**Source information**:
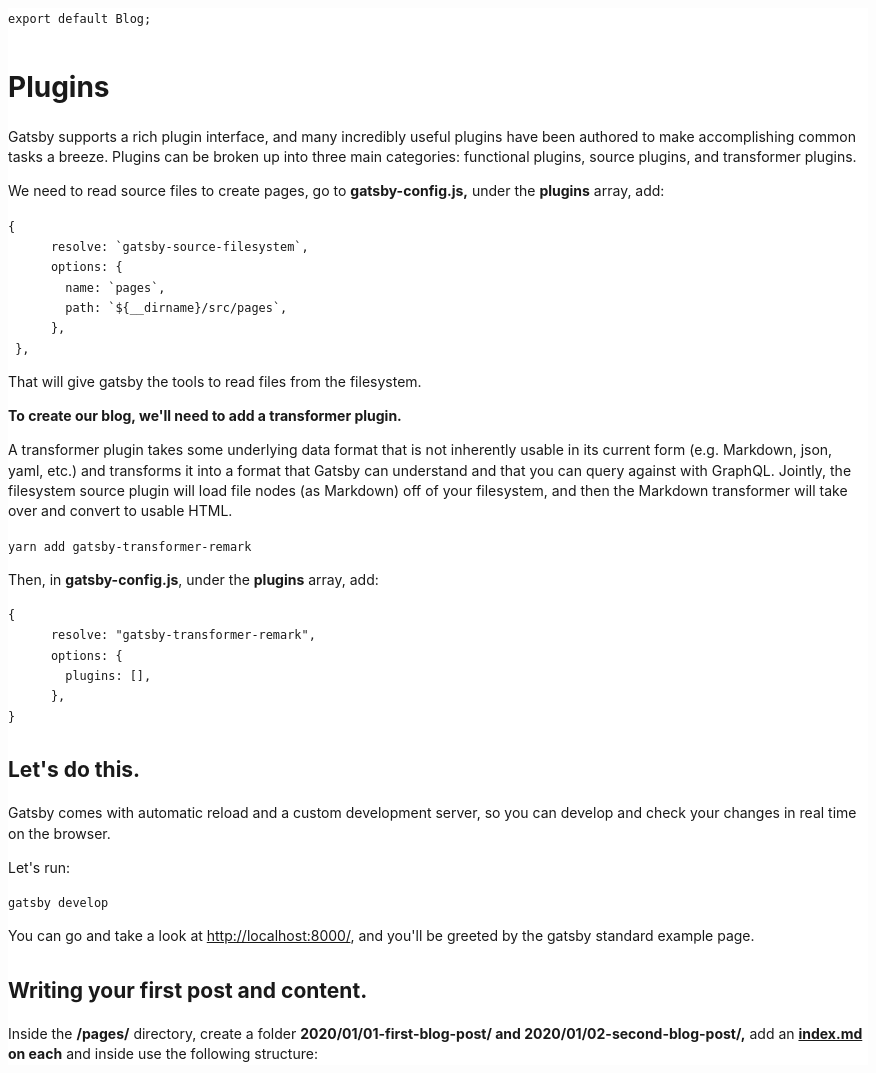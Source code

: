     export default Blog;

# Plugins

Gatsby supports a rich plugin interface, and many incredibly useful plugins have been authored to make accomplishing common tasks a breeze. Plugins can be broken up into three main categories: functional plugins, source plugins, and transformer plugins.

We need to read source files to create pages, go to **gatsby-config.js,** under the **plugins** array, add:

    {
          resolve: `gatsby-source-filesystem`,
          options: {
            name: `pages`,
            path: `${__dirname}/src/pages`,
          },
     },

That will give gatsby the tools to read files from the filesystem.

**To create our blog, we'll need to add a transformer plugin.**

A transformer plugin takes some underlying data format that is not inherently usable in its current form (e.g. Markdown, json, yaml, etc.) and transforms it into a format that Gatsby can understand and that you can query against with GraphQL. Jointly, the filesystem source plugin will load file nodes (as Markdown) off of your filesystem, and then the Markdown transformer will take over and convert to usable HTML.

    yarn add gatsby-transformer-remark

Then, in **gatsby-config.js**, under the **plugins** array, add:

    {
          resolve: "gatsby-transformer-remark",
          options: {
            plugins: [],
          },
    }

## **Let's do this.**

Gatsby comes with automatic reload and a custom development server, so you can develop and check your changes in real time on the browser.

Let's run:

    gatsby develop

You can go and take a look at [http://localhost:8000/](http://localhost:8000/), and you'll be greeted by the gatsby standard example page.

## Writing your first post and content.

Inside the **/pages/** directory, create a folder **2020/01/01-first-blog-post/ and 2020/01/02-second-blog-post/,** add an **[index.md](http://index.md) on each** and inside use the following structure:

**What to produce**: Looking at the records above, return exactly the lines from the line with "Gatsby supports a" to the line with "A transformer plugin takes", both ends included.

**Exercise output**:
Gatsby supports a rich plugin interface, and many incredibly useful plugins have been authored to make accomplishing common tasks a breeze. Plugins can be broken up into three main categories: functional plugins, source plugins, and transformer plugins.

We need to read source files to create pages, go to **gatsby-config.js,** under the **plugins** array, add:

    {
          resolve: `gatsby-source-filesystem`,
          options: {
            name: `pages`,
            path: `${__dirname}/src/pages`,
          },
     },

That will give gatsby the tools to read files from the filesystem.

**To create our blog, we'll need to add a transformer plugin.**

A transformer plugin takes some underlying data format that is not inherently usable in its current form (e.g. Markdown, json, yaml, etc.) and transforms it into a format that Gatsby can understand and that you can query against with GraphQL. Jointly, the filesystem source plugin will load file nodes (as Markdown) off of your filesystem, and then the Markdown transformer will take over and convert to usable HTML.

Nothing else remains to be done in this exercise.